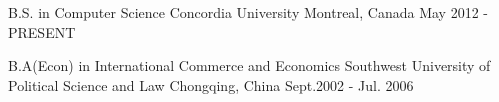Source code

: \documentclass[11pt, a4paper]{awesome-cv} %
\begin{document}
\makecvheader %





\begin{cventries}
	
	
	\cventry
	{B.S. in Computer Science} %
	{Concordia University} %
	{Montreal, Canada} %
	{May 2012 - PRESENT} %
	{ %
	}
	
	

	\cventry
	{B.A(Econ) in International Commerce and Economics} %
	{Southwest University of Political Science and Law} %
	{Chongqing, China} %
	{Sept.2002 - Jul. 2006 } %
	{
	}
	
	
\end{cventries}




\end{document}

════════════════════

* _TASK DETAILS_: Return each entry above unchanged. Leave the pictures out.

* _REPLY_:
Source code

: \documentclass[11pt, a4paper]{awesome-cv} %
\begin{document}
\makecvheader %





\begin{cventries}
	
	
	\cventry
	{B.S. in Computer Science} %
	{Concordia University} %
	{Montreal, Canada} %
	{May 2012 - PRESENT} %
	{ %
	}
	
	

	\cventry
	{B.A(Econ) in International Commerce and Economics} %
	{Southwest University of Political Science and Law} %
	{Chongqing, China} %
	{Sept.2002 - Jul. 2006 } %
	{
	}
	
	
\end{cventries}




\end{document}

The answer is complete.